Obesity currently affects 1 in 3 adults. Now, The George Washington University School of Public Health and Health Services (GW) has released a report representing consensus findings from a cross-section of stakeholders that could help transform the methods used to assess interventions to treat obesity.

The stakeholder dialogue group set out to determine why the development and approval of drugs to fight obesity have been so challenging.

Christine Ferguson, J.S., Professor in the Department of Health Policy, explained:

“At a time when so many Americans suffer with obesity and are faced with limited treatment options, there has been a rising call to review the emerging science on obesity to update the framework used when evaluating obesity drugs. The FDA, under a reauthorized Prescription Drug User Fee Act, is likely to take a wider, more comprehensive look at how drugs developed to treat obesity affect how individuals with obesity feel and function. This report may help update the risk-benefit framework.”

The stakeholder group consisted of obesity experts, consumer advocates, researchers and clinicians. In addition, officials from the Centers for Disease Control and Prevention (CDC), the U.S. Food and Drug Administration (FDA) and the National Institutes of Health (NIH) all took part in the dialogue process, but were not asked to endorse the final report.
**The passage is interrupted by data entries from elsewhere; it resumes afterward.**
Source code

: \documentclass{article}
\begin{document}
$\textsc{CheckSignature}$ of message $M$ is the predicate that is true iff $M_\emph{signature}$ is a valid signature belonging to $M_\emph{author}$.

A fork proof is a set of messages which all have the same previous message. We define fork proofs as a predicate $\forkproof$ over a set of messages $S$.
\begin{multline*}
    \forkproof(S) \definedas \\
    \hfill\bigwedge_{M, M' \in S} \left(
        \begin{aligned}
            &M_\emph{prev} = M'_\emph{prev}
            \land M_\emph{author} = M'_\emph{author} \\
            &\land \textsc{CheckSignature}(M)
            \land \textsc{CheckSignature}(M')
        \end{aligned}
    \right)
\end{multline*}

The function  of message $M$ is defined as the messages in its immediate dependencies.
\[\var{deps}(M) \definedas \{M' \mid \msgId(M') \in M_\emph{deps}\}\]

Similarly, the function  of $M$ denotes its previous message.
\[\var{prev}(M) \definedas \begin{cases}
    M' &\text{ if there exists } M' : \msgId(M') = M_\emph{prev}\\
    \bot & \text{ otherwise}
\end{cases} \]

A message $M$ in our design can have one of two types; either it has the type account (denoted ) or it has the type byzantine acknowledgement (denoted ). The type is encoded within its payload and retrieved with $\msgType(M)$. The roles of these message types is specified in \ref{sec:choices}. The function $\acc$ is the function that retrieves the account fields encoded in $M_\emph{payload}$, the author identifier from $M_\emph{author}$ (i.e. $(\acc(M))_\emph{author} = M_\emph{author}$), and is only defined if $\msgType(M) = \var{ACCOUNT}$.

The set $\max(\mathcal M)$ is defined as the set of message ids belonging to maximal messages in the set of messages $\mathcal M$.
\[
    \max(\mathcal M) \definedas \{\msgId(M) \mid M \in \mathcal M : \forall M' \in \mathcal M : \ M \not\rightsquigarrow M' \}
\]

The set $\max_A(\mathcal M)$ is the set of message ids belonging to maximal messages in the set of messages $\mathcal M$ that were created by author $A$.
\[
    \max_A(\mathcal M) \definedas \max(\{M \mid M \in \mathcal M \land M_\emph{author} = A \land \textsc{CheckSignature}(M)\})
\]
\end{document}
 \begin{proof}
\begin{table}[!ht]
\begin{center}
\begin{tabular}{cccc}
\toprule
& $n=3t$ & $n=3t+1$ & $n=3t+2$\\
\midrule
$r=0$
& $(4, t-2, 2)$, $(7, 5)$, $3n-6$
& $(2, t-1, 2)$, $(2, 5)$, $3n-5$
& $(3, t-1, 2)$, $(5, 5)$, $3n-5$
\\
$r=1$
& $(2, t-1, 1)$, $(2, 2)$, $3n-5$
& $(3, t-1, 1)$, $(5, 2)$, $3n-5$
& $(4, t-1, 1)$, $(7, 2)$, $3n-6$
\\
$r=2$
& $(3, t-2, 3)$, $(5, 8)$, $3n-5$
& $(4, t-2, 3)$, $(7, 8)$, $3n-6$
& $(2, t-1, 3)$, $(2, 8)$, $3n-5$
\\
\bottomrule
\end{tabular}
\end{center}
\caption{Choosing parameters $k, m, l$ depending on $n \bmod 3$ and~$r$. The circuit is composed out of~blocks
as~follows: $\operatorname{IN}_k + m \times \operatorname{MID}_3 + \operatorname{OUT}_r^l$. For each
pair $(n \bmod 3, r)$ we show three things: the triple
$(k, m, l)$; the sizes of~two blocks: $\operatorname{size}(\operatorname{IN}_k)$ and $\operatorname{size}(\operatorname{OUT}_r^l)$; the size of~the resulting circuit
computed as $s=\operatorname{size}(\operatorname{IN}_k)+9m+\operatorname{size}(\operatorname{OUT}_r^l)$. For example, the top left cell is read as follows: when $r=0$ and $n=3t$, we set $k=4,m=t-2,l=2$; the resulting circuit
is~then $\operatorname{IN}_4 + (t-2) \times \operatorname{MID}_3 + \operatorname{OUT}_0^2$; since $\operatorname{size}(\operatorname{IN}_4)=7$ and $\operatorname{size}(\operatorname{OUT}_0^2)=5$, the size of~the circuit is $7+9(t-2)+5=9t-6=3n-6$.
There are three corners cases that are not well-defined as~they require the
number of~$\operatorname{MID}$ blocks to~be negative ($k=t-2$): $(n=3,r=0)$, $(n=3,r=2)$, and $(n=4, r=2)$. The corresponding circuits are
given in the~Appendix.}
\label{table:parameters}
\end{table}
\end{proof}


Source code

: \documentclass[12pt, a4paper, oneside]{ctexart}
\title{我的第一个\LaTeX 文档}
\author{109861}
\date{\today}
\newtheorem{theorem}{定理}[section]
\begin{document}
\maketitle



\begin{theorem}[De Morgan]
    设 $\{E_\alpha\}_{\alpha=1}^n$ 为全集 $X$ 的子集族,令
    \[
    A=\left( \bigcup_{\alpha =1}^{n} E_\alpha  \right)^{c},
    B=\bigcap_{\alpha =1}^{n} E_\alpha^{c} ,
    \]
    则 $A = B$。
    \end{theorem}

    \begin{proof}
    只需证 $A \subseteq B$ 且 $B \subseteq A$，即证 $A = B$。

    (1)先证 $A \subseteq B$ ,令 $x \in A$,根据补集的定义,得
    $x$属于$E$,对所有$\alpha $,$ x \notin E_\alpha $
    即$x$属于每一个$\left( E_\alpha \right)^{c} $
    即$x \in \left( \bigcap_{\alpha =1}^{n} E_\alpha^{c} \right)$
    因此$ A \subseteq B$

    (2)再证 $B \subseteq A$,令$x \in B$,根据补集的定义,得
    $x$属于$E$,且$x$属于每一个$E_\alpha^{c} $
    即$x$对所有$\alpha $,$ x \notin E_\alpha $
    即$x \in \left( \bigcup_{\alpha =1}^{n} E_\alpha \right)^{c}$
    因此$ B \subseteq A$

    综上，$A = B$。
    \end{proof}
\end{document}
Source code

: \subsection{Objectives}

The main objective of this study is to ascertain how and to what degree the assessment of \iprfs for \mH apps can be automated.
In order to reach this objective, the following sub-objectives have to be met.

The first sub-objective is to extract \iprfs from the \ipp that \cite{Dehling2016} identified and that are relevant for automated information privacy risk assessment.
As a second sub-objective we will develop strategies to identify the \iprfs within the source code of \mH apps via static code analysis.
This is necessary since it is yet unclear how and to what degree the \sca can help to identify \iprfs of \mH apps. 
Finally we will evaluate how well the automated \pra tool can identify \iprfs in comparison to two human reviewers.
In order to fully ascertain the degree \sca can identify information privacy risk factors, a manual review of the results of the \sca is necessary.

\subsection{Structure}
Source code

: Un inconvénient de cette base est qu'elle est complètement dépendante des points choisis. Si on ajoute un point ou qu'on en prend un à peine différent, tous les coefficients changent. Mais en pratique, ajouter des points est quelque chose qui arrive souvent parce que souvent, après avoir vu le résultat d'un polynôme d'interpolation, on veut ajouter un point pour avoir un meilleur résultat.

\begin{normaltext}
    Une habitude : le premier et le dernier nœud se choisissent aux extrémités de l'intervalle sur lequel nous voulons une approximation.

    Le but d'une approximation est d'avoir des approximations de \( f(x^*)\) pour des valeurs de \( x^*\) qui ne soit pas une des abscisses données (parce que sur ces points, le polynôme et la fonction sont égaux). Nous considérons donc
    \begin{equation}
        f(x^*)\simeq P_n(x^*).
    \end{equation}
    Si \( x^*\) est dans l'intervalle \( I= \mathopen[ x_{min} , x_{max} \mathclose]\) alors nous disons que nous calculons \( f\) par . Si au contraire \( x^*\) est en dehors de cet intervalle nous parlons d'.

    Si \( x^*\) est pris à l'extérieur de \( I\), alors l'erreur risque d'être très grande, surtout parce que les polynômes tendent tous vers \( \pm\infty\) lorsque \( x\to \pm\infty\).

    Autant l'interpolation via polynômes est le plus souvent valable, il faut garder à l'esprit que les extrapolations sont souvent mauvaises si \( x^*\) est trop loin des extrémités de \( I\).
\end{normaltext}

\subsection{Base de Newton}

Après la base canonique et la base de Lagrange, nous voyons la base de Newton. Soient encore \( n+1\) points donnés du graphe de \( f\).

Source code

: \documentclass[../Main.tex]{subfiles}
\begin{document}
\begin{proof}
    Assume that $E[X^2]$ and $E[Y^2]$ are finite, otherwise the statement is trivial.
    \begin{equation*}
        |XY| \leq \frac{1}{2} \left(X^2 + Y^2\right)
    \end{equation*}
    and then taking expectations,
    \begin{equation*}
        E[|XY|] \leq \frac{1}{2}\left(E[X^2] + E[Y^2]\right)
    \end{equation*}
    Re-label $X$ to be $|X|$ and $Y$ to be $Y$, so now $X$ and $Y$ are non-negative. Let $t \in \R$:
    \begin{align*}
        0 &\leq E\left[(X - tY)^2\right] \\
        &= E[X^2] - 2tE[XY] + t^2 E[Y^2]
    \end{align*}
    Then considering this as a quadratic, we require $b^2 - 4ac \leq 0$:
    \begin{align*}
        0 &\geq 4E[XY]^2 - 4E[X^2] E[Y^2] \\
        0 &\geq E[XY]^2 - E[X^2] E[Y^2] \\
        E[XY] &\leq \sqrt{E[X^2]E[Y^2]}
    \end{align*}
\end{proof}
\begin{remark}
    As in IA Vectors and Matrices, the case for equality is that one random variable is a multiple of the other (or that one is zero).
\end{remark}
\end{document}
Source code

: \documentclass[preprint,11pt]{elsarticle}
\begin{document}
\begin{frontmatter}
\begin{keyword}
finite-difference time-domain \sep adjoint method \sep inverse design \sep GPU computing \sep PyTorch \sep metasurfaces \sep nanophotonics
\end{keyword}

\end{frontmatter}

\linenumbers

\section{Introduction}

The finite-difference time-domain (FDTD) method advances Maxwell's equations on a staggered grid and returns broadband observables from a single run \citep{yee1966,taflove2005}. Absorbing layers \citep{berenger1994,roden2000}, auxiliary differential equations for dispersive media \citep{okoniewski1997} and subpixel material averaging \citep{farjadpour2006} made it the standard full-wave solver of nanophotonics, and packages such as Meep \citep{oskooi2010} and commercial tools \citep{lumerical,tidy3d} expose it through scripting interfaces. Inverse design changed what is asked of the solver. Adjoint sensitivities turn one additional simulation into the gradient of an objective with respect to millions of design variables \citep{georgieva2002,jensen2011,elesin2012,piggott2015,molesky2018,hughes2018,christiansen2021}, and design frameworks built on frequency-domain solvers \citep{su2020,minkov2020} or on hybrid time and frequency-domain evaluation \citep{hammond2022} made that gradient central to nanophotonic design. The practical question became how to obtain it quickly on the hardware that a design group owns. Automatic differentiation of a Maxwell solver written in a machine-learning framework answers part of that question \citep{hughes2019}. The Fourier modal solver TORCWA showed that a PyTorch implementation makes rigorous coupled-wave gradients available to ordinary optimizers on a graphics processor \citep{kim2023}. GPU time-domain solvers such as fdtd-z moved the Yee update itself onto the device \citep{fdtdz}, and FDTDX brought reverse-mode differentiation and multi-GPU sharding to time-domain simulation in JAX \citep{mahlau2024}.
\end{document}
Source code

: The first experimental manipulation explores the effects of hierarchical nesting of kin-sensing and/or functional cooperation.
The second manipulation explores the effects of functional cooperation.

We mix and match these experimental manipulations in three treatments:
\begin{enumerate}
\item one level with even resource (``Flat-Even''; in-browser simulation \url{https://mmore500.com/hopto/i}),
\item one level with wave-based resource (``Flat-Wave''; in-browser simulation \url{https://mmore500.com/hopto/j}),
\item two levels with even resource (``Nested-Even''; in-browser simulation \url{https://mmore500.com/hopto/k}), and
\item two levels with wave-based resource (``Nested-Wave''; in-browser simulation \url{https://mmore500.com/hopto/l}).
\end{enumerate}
The report highlights a series of new interventions that should be taken into consideration by the FDA when assessing the benefits and risks of obesity drugs, including:

  • The benefit-risk assessment of treatment when obesity medications should extend beyond numerical weight loss to improvement in feeling and function.
  • Obesity affects each person differently. Assessing the benefits and risks of interventions should reflect the various considerations within the different categories of obesity based on health impairments, functioning, and feeling.
  • Potential pharmaceutical interventions should be reviewed as obesity treatments instead of weight loss agents and should also be limited to only those for whom they are medically appropriate.
  • Obesity drugs may provide an additional option for helping people who do not respond, or inadequately respond, to other interventions.